Use the display packet-drop command to display the total number of incoming/outgoing packets dropped and the packets dropped on each interface.
Use the display qos queue-statistics interface outbound command to display outgoing packet statistics collected for an interface on a per-queue basis.
ECN
Introduction
ECN is required for building a lossless Ethernet network. ECN defines a traffic control and end-to-end congestion notification mechanism based on the IP layer and transport layer. ECN uses the DS field in the IP header to mark the congestion status along the packet transmission path. An ECN-capable terminal can determine whether congestion occurs on the transmission path according to the packet contents. Then, the terminal adjusts the packet sending speed to avoid deteriorating congestion.
Mechanism
ECN defines the last two bits (ECN field) in the DS field of the IP header as follows:
- Bit 6 indicates whether the sending terminal device supports ECN, and is called the ECN-Capable Transport (ECT) bit.
- Bit 7 indicates whether the packet has experienced congestion along the transmission path, and is called the Congestion Experienced (CE) bit.
|
NOTE: In actual applications, the following packets are considered as packets that an ECN-capable terminal sends:
|
Figure 9 DS field location
Figure 10 ECN field location
After you enable ECN on a device, congestion management processes packets as follows:
- When the average queue size is below the lower threshold, no packet is dropped, and the ECN fields of packets are not identified or marked.
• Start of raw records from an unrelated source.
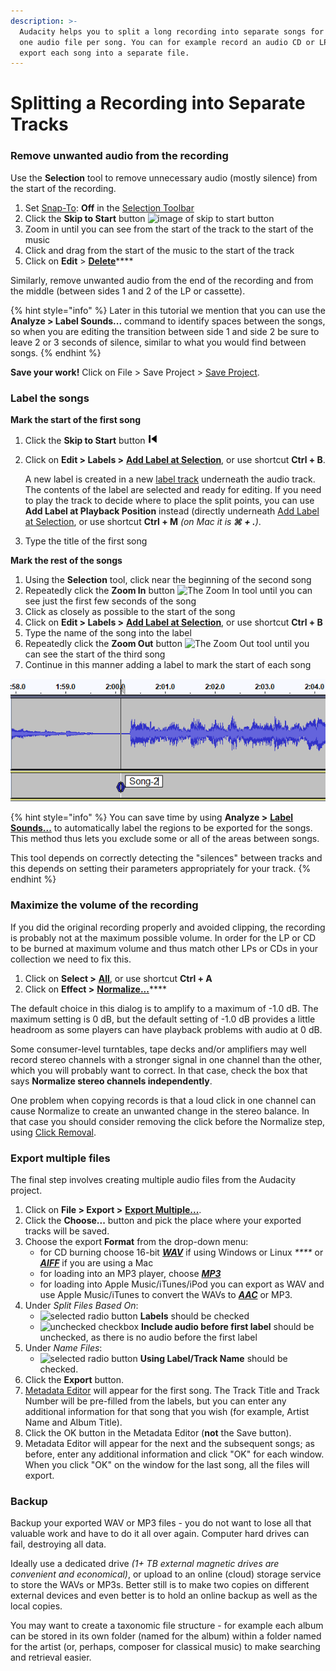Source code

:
 ```yaml
---
description: >-
  Audacity helps you to split a long recording into separate songs for export as
  one audio file per song. You can for example record an audio CD or LP and then
  export each song into a separate file.
---
```


# Splitting a Recording into Separate Tracks

### Remove unwanted audio from the recording

Use the **Selection** tool to remove unnecessary audio (mostly silence) from the start of the recording.

1. Set [Snap-To](https://manual.audacityteam.org/man/selection\_toolbar.html#snap): **Off** in the [Selection Toolbar](https://manual.audacityteam.org/man/selection\_toolbar.html)
2. Click the **Skip to Start** button ![image of skip to start button](https://manual.audacityteam.org/m/images/0/01/rewind.png)
3. Zoom in until you can see from the start of the track to the start of the music
4. Click and drag from the start of the music to the start of the track
5. Click on **Edit** > [**Delete**](https://manual.audacityteam.org/man/edit\_menu.html#delete)****

Similarly, remove unwanted audio from the end of the recording and from the middle (between sides 1 and 2 of the LP or cassette).

{% hint style="info" %}
Later in this tutorial we mention that you can use the **Analyze > Label Sounds...** command to identify spaces between the songs, so when you are editing the transition between side 1 and side 2 be sure to leave 2 or 3 seconds of silence, similar to what you would find between songs.
{% endhint %}

**Save your work!** Click on File > Save Project > [Save Project](https://manual.audacityteam.org/man/file\_menu\_save\_project.html#save\_project).

### Label the songs

**Mark the start of the first song**

1. Click the **Skip to Start** button ![](<../.gitbook/assets/image (6).png>)
2.  Click on **Edit > Labels >** [**Add Label at Selection**](https://manual.audacityteam.org/man/edit\_menu\_labels.html#addlabelatselection), or use shortcut **Ctrl + B**.

    A new label is created in a new [label track](https://manual.audacityteam.org/man/label\_tracks.html) underneath the audio track. The contents of the label are selected and ready for editing. If you need to play the track to decide where to place the split points, you can use **Add Label at Playback Position** instead (directly underneath [Add Label at Selection](https://manual.audacityteam.org/man/edit\_menu\_labels.html#addlabelatselection), or use shortcut **Ctrl + M** _(on Mac it is **⌘ + .**)_.
3. Type the title of the first song

**Mark the rest of the songs**

1. Using the **Selection** tool, click near the beginning of the second song
2. Repeatedly click the **Zoom In** button ![The Zoom In tool](https://manual.audacityteam.org/m/images/e/e0/tool\_edit\_zoomin.png) until you can see just the first few seconds of the song
3. Click as closely as possible to the start of the song
4. Click on **Edit > Labels >** [**Add Label at Selection**](https://manual.audacityteam.org/man/edit\_menu\_labels.html#addlabelatselection), or use shortcut **Ctrl + B**
5. Type the name of the song into the label
6. Repeatedly click the **Zoom Out** button ![The Zoom Out tool](https://manual.audacityteam.org/m/images/d/d3/tool\_edit\_zoomout.png) until you can see the start of the third song
7. Continue in this manner adding a label to mark the start of each song

![Label at the start of the second song in the audio track](<../.gitbook/assets/image (7).png>)

{% hint style="info" %}
You can save time by using **Analyze >** [**Label Sounds...**](https://manual.audacityteam.org/man/label\_sounds.html) to automatically label the regions to be exported for the songs. This method thus lets you exclude some or all of the areas between songs.

This tool depends on correctly detecting the "silences" between tracks and this depends on setting their parameters appropriately for your track.
{% endhint %}

### Maximize the volume of the recording

If you did the original recording properly and avoided clipping, the recording is probably not at the maximum possible volume. In order for the LP or CD to be burned at maximum volume and thus match other LPs or CDs in your collection we need to fix this.

1. Click on **Select >** [**All**](https://manual.audacityteam.org/man/select\_menu.html#all), or use shortcut **Ctrl + A**
2. Click on **Effect >** [**Normalize...**](https://manual.audacityteam.org/man/normalize.html)****

The default choice in this dialog is to amplify to a maximum of -1.0 dB. The maximum setting is 0 dB, but the default setting of -1.0 dB provides a little headroom as some players can have playback problems with audio at 0 dB.

Some consumer-level turntables, tape decks and/or amplifiers may well record stereo channels with a stronger signal in one channel than the other, which you will probably want to correct. In that case, check the box that says **Normalize stereo channels independently**.

One problem when copying records is that a loud click in one channel can cause Normalize to create an unwanted change in the stereo balance. In that case you should consider removing the click before the Normalize step, using [Click Removal](https://manual.audacityteam.org/man/click\_removal.html).

### Export multiple files

The final step involves creating multiple audio files from the Audacity project.

1. Click on **File > Export >** [**Export Multiple...**](https://manual.audacityteam.org/man/export\_multiple.html).
2. Click the **Choose...** button and pick the place where your exported tracks will be saved.
3. Choose the export **Format** from the drop-down menu:
   * for CD burning choose 16-bit [_**WAV**_](https://manual.audacityteam.org/man/glossary.html#wav) if using Windows or Linux _****_ or [_**AIFF**_](https://manual.audacityteam.org/man/glossary.html#aiff) if you are using a Mac
   * for loading into an MP3 player, choose [_**MP3**_](https://manual.audacityteam.org/man/glossary.html#mp3)
   * for loading into Apple Music/iTunes/iPod you can export as WAV and use Apple Music/iTunes to convert the WAVs to [_**AAC**_](https://manual.audacityteam.org/man/glossary.html#aac) or MP3.
4. Under _Split Files Based On_:
   * ![selected radio button](https://manual.audacityteam.org/m/images/7/7e/radioselected.png) **Labels** should be checked
   * ![unchecked checkbox](https://manual.audacityteam.org/m/images/a/a8/checkboxnotchecked.png) **Include audio before first label** should be unchecked, as there is no audio before the first label
5. Under _Name Files_:
   * ![selected radio button](https://manual.audacityteam.org/m/images/7/7e/radioselected.png) **Using Label/Track Name** should be checked.
6. Click the **Export** button.
7. [Metadata Editor](https://manual.audacityteam.org/man/metadata\_editor.html) will appear for the first song. The Track Title and Track Number will be pre-filled from the labels, but you can enter any additional information for that song that you wish (for example, Artist Name and Album Title).
8. Click the OK button in the Metadata Editor (**not** the Save button).
9. Metadata Editor will appear for the next and the subsequent songs; as before, enter any additional information and click "OK" for each window. When you click "OK" on the window for the last song, all the files will export.

### Backup

Backup your exported WAV or MP3 files - you do not want to lose all that valuable work and have to do it all over again. Computer hard drives can fail, destroying all data.

Ideally use a dedicated drive _(1+ TB external magnetic drives are convenient and economical)_, or upload to an online (cloud) storage service to store the WAVs or MP3s. Better still is to make two copies on different external devices and even better is to hold an online backup as well as the local copies.

You may want to create a taxonomic file structure - for example each album can be stored in its own folder (named for the album) within a folder named for the artist (or, perhaps, composer for classical music) to make searching and retrieval easier.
- When the average queue size is between the lower threshold and the upper threshold, the device performs the following operations:
a. Picks out packets to be dropped according to the drop probability.
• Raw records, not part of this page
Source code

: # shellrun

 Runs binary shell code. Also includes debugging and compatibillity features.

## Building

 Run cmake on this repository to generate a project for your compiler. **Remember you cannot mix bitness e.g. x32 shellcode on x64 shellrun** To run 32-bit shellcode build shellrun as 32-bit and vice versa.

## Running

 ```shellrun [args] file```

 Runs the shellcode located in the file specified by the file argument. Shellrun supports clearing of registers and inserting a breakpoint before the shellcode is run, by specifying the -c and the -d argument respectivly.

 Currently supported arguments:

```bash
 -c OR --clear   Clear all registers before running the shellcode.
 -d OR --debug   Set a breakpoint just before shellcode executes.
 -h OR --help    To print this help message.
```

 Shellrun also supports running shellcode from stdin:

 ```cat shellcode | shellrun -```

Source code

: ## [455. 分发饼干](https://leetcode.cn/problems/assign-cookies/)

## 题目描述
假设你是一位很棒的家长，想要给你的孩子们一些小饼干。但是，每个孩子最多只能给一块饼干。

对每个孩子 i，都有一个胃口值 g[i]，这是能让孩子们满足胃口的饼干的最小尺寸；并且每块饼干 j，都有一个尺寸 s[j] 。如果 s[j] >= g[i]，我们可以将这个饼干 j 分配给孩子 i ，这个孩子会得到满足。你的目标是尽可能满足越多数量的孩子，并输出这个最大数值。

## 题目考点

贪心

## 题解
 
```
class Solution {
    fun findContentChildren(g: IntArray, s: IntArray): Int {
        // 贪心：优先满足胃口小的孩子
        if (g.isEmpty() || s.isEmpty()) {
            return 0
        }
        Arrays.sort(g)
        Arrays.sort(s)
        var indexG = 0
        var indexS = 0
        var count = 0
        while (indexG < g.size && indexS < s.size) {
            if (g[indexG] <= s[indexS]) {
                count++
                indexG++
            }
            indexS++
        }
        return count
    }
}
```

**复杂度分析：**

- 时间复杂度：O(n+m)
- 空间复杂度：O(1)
b. Examines the ECN fields of these packets and determines whether to drop these packets.
- If the ECN field shows that the packet is sent out of an ECN-capable terminal, the device sets both the ECT bit and the CE bit to 1 and forwards the packet.
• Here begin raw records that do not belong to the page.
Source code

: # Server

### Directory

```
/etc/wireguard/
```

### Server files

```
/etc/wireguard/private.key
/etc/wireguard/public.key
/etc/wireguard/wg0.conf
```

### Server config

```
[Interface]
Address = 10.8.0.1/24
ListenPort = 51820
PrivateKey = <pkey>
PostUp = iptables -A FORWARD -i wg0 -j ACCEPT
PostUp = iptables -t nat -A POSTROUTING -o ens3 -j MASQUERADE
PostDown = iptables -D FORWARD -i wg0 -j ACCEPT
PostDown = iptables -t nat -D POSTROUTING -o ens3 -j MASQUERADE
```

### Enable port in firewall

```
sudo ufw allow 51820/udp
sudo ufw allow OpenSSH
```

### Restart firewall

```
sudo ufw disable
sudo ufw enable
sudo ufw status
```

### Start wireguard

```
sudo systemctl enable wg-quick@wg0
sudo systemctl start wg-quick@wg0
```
- If both the ECT bit and the CE bit are 1 in the packet, the device forwards the packet without modifying the ECN field. The combination of ECT bit 1 and CE bit 1 indicates that the packet has experienced congestion along the transmission path.
- If both the ECT bit and the CE bit is 0 in the packet, the device drops the packet.
- When the average queue size exceeds the upper threshold, the device sets the ECN field to 11 for all packets in the queue and drops the packets exceeding the upper threshold.
Figure 11 ECN working mechanism
ECN works in the following flow:
1. The sender sets the ECN field to 10, and notifies the devices along the transmission and the receiver that the sender supports ECN.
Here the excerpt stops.